I told myself I was taking a break from column writing.
I mean placing my thoughts, opinions and randomness in these pages each and every week can be a bit much – even for me. Oh sure, I get that readers have an option not to read, the eyes can skim over and move on, yet for some reason it just felt like the right thing to do.
The intention was to break the entire month of June, regroup, reset and let the opinions lie for a moment.
Some moments and some lessons however, I feel, should be documented in the moment for which they happen.
So last week, as I sat with a few girlfriends, a simple text from another dear friend began the column wheels spinning.
It was a simple text with big impact. In short; her mom had finally gone to be with the Lord.
The news came following one of the most tireless battles of cancer I’ve personally witnessed. In the final months, my girlfriend would be her caregiver. Moving her into her home, caring for her as well as her young family all while remaining true to her husband and career.
My response to her was multi-fold, yet what stood out to me most about her mom in that moment was not the word “warrior” which is so commonly used in the context of cancer. The word which resonated most was “hero.”

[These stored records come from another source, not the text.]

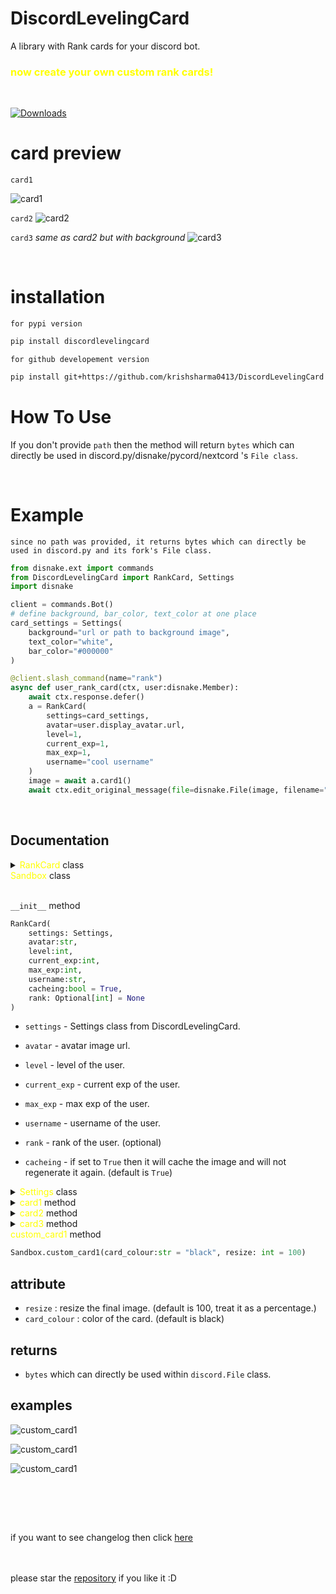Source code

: # DiscordLevelingCard
A library with Rank cards for your discord bot.

<h3 style="color:yellow;"> now create your own custom rank cards!</h3>

<br>

[![Downloads](https://pepy.tech/badge/discordlevelingcard)](https://pepy.tech/project/discordlevelingcard)

# card preview

`card1`

![card1](https://user-images.githubusercontent.com/77439837/234198272-3dcaabb0-0f38-4d51-9938-de4b0ad42123.png)


`card2`
![card2](https://user-images.githubusercontent.com/77439837/234198354-315e9420-9bd7-47bd-87ed-b21c3772646c.png)


`card3` *same as card2 but with background*
![card3](https://user-images.githubusercontent.com/77439837/234203410-a6a970ef-c01c-454b-be67-6dc7c1b2c807.png)

<br>

# installation

`for pypi version`
```sh
pip install discordlevelingcard
```

`for github developement version`
```sh
pip install git+https://github.com/krishsharma0413/DiscordLevelingCard
```

# How To Use

If you don't provide `path` then the method will return `bytes` which can directly be used in discord.py/disnake/pycord/nextcord 's `File class`.


<br>


# Example

`since no path was provided, it returns bytes which can directly be used in discord.py and its fork's File class.`

```py
from disnake.ext import commands
from DiscordLevelingCard import RankCard, Settings
import disnake

client = commands.Bot()
# define background, bar_color, text_color at one place
card_settings = Settings(
    background="url or path to background image",
    text_color="white",
    bar_color="#000000"
)

@client.slash_command(name="rank")
async def user_rank_card(ctx, user:disnake.Member):
    await ctx.response.defer()
    a = RankCard(
        settings=card_settings,
        avatar=user.display_avatar.url,
        level=1,
        current_exp=1,
        max_exp=1,
        username="cool username"
    )
    image = await a.card1()
    await ctx.edit_original_message(file=disnake.File(image, filename="rank.png")) # providing filename is very important

```

<br>

## Documentation


<details>

<summary> <span style="color:yellow">RankCard</span> class</summary>

<br>

`__init__` method

```py
RankCard(
    settings: Settings,
    avatar:str,
    level:int,
    current_exp:int,
    max_exp:int,
    username:str,
    rank: Optional[int] = None
)
```

- `settings` - Settings class from DiscordLevelingCard.

- `avatar` - avatar image url.

- `level` - level of the user.

- `current_exp` - current exp of the user.

- `max_exp` - max exp of the user.

- `username` - username of the user.

- `rank` - rank of the user. (optional)

</details>

<summary> <span style="color:yellow">Sandbox</span> class</summary>

<br>

`__init__` method

```py
RankCard(
    settings: Settings,
    avatar:str,
    level:int,
    current_exp:int,
    max_exp:int,
    username:str,
    cacheing:bool = True,
    rank: Optional[int] = None
)
```

- `settings` - Settings class from DiscordLevelingCard.

- `avatar` - avatar image url.

- `level` - level of the user.

- `current_exp` - current exp of the user.

- `max_exp` - max exp of the user.

- `username` - username of the user.

- `rank` - rank of the user. (optional)

- `cacheing` - if set to `True` then it will cache the image and will not regenerate it again. (default is `True`)
  
  
</details>




<details>

<summary> <span style="color:yellow">Settings</span> class</summary>

<br>

`__init__` method

```py
Settings(
    background: Union[PathLike, BufferedIOBase, str],
    bar_color: Optional[str] = 'white',
    text_color: Optional[str] = 'white',
    background_color: Optional[str]= "#36393f"

)
```

- `background` - background image url or file-object in `rb` mode.
  - `4:1` aspect ratio recommended.

- `bar_color` - color of the bar [example: "white" or "#000000"]

- `text_color` - color of the text [example: "white" or "#000000"]

- `background_color` - color of the background [example: "white" or "#000000"]

</details>


<details>

<summary> <span style="color:yellow">card1</span> method</summary>


```py
RankCard.card1(resize: int = 100)
```

## attribute
- `resize` : resize the final image. (default is 100, treat it as a percentage.)



## returns 
- `bytes` which can directly be used within `discord.File` class.



![card1](https://user-images.githubusercontent.com/77439837/234198272-3dcaabb0-0f38-4d51-9938-de4b0ad42123.png)

<br>

</details>


<details>

<summary> <span style="color:yellow">card2</span> method</summary>


```py
RankCard.card2(resize: int = 100)
```

## attribute
- `resize` : resize the final image. (default is 100, treat it as a percentage.)

## returns
- `bytes` which can directly be used within `discord.File` class.



![card](https://user-images.githubusercontent.com/77439837/234198354-315e9420-9bd7-47bd-87ed-b21c3772646c.png)

<br>

</details>


<details>

<summary> <span style="color:yellow">card3</span> method</summary>


```py
RankCard.card3(resize: int = 100)
```

## attribute
- `resize` : resize the final image. (default is 100, treat it as a percentage.)

## returns
- `bytes` which can directly be used within `discord.File` class.



![card3](https://user-images.githubusercontent.com/77439837/234203410-a6a970ef-c01c-454b-be67-6dc7c1b2c807.png)

<br>

</details>


<summary> <span style="color:yellow">custom_card1</span> method</summary>


```py
Sandbox.custom_card1(card_colour:str = "black", resize: int = 100)
```

## attribute
- `resize` : resize the final image. (default is 100, treat it as a percentage.)
- `card_colour` : color of the card. (default is black)



## returns 
- `bytes` which can directly be used within `discord.File` class.


## examples
![custom_card1](https://raw.githubusercontent.com/krishsharma0413/DiscordLevelingCard/main/Examples/custom%20card%20examples/blue_card1.png)

![custom_card1](https://raw.githubusercontent.com/krishsharma0413/DiscordLevelingCard/main/Examples/custom%20card%20examples/white_card1.png)

![custom_card1](https://raw.githubusercontent.com/krishsharma0413/DiscordLevelingCard/main/Examples/custom%20card%20examples/black_card1.png)

<br>

</details>


<br><br>

if you want to see changelog then click [here](https://github.com/krishsharma0413/DiscordLevelingCard/blob/main/CHANGELOG.md)

<br><br>
please star the <a href="https://github.com/krishsharma0413/DiscordLevelingCard">repository</a> if you like it :D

The word hero is defined as, “a person who is admired or idealized for courage, outstanding achievement or noble qualities.” That was her mom. A true fighter with a smile full of grace and eyes which still held light when she would be out in public.
Her road was a long and exhausting one by anyone’s standards, but to be in her company one would never have known that.
The irony came earlier this year, when I began having treatment at UCSF weekly and so was she. My girlfriend and I quickly exchanged texts to see if we may have stumbled upon a carpool opportunity, but to no avail.
As a patient myself, I always tried to encourage those who loved and supported me to do the same or more for my family. Both remembering and recognizing myself, holding the hand of someone fighting this exhausting disease it just seemed important to me.
As the patient, you (or at least I) felt I had a purpose and a job. To do everything my medical team offered, as well as read and research how each option would be suited and help my given diagnosis.
In the meantime, the support often sits feeling helpless and in awe of how we forge forward, because we must.
When all my treatments were finally over, I asked my children what they remembered most from that chapter. My daughter shared seeing her mom weak for the first time and feeling helpless while my son shared knowing that I was strong and would get through it, as I always have.
Cancer brings a lot of emotion, uncertainty and perspective. Learning to live with gratitude sort of reaches a steroid level when you’re in the battle and once given the green light to return to life as it once was.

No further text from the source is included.